I'm currently using Diffie-Hellman to encrypt data sent across an arbitrary link (can be ethernet, Wi-Fi, USB, bluetooth, etc), and I'm not a huge fan of the potential that DH is vulnerable to an active MITMA.

I came across Samy Kamkar's Anti-MITMA technique. Does anyone have any thought on how secure this is?

From my understanding, the above technique involves taking a password and using the shared secret as the salt, hashing them together, and sending the hash to the end host. If the end host does not know the password, then it can't reverse the hash, assuming it's prohibitively expensive to hash with the given function, and thus expensive to brute force in a short enough amount of time.

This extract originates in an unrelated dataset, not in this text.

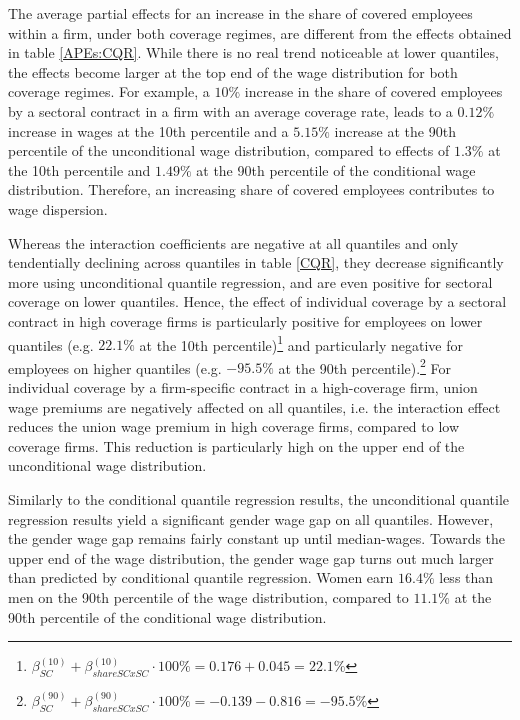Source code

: The average partial effects for an increase in the share of covered employees within a firm, under both coverage regimes, are different from the effects obtained in table \ref{APEs:CQR}. While there is no real trend noticeable at lower quantiles, the effects become larger at the top end of the wage distribution for both coverage regimes. For example, a $10\%$ increase in the share of covered employees by a sectoral contract in a firm with an average coverage rate, leads to a $0.12\%$ increase in wages at the 10th percentile and a $5.15\%$ increase at the 90th percentile of the unconditional wage distribution, compared to effects of $1.3\%$ at the 10th percentile and $1.49\%$ at the 90th percentile of the conditional wage distribution. Therefore, an increasing share of covered employees contributes to wage dispersion.

Whereas the interaction coefficients are negative at all quantiles and only tendentially declining across quantiles in table \ref{CQR}, they decrease significantly more using unconditional quantile regression, and are even positive for sectoral coverage on lower quantiles. Hence, the effect of individual coverage by a sectoral contract in high coverage firms is particularly positive for employees on lower quantiles (e.g. $22.1\%$ at the 10th percentile)\footnote{ $\beta_{SC}^{(10)}+\beta_{shareSCxSC}^{(10)} \cdot 100\%=0.176+0.045=22.1\%$} and particularly negative for employees on higher quantiles (e.g. $-95.5\%$ at the 90th percentile).\footnote{ $\beta_{SC}^{(90)}+\beta_{shareSCxSC}^{(90)} \cdot 100\%=-0.139-0.816=-95.5\%$} For individual coverage by a firm-specific contract in a high-coverage firm, union wage premiums are negatively affected on all quantiles, i.e. the interaction effect reduces the union wage premium in high coverage firms, compared to low coverage firms. This reduction is particularly high on the upper end of the unconditional wage distribution.

Similarly to the conditional quantile regression results, the unconditional quantile regression results yield a significant gender wage gap on all quantiles. However, the gender wage gap remains fairly constant up until median-wages. Towards the upper end of the wage distribution, the gender wage gap turns out much larger than predicted by conditional quantile regression. Women earn $16.4\%$ less than men on the 90th percentile of the wage distribution, compared to $11.1\%$ at the 90th percentile of the conditional wage distribution.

Or at least, I'd imagine that the generated hash can be used as the shared secret, thus saving us the effort of having to send the hash.

Answer 1

From a quick look, this is reasonably secure against a network attacker. However, it requires the server to store the password as plaintext, which is discouraged. Secure password storage has been discussed at length on this site.

A somewhat similar protocol is SRP which achieves the same goals as Samy Kamkar without storing a plaintext password on the server. As a side benefit, it is actually slightly faster as one fewer round-trip is required to login.

As a more general point, the SRP protocol has been subject to detailed analysis and is thought to be secure. Samy's protocol has not (as far as I can tell) be subjected to the same rigour so there may be subtle issues. You should use SRP so you don't roll your own crypto.

Update - Another consideration is that Samy's protocol reveals a password hash to an active MITM attacker, which they could then brute force. This is quite a bad weakness, which SRP is not vulnerable to.

Answer 2

Not exactly a direct answer, but the comment section is too limited, so...

I might be blind (a sleepless night can do that for you) but that document describes a situation where you don't want nor need a Diffie-Hellman key exchange. In fact, it doesn't add anything to the security of the whole thing.

If both sides already have a shared secret (password in this case), and that secret is not known to the malicious adversary (Mallory in this case), then why would you go through all that trouble in the first place? After all, DHKE is used to share a secret over an insecure channel, if you have already done that you have no use for DHKE*. You can simply derive a symmetric key out of that secret and be quite confident that nobody can MITM you unless they get a hold of the said password. In pseudo-code, a straight-forward example:

a:
    password = 54321
    kdfParams = [salt, iterations, other] // depends on the KDF, some or all may be random
    secretKey = KDF(password, kdfParams)
    data = ENCRYPT(secretKey, "Hello, Bob!")
    a->b (data, kdfParams)

m:
    b->m<-a (data, kdfParams)
    // Doesn't know the password and have no use for the publically transmitted kdfParams
    // Can derive the secretKey only through brute-force,
    // so choose your KDF and password carefully

b:
    b<-a (data, kdfParams)
    password = 54321
    secretKey = KDF(password, kdfParams)
    data = DECRYPT(secretKey, data) // << "Hello, Bob!"

Works the other way around as well.

Of course, if Mallory somehow finds out the password, the whole hell breaks loose, but the referenced document doesn't help with that either. If you are worried about forward and backward secrecy, you can use the secretKey to HMAC the public part of the DHKE to thwart any MITM attacks and have a fresh sessionKey for encryption each time.

To conclude, the explained 'method' is no explanation at all and the author either doesn't understand what DHKE is used for, or I need to get some sleep.

* in this particular example, CodesInChaos raises a valid point on general usefulness of DHKE.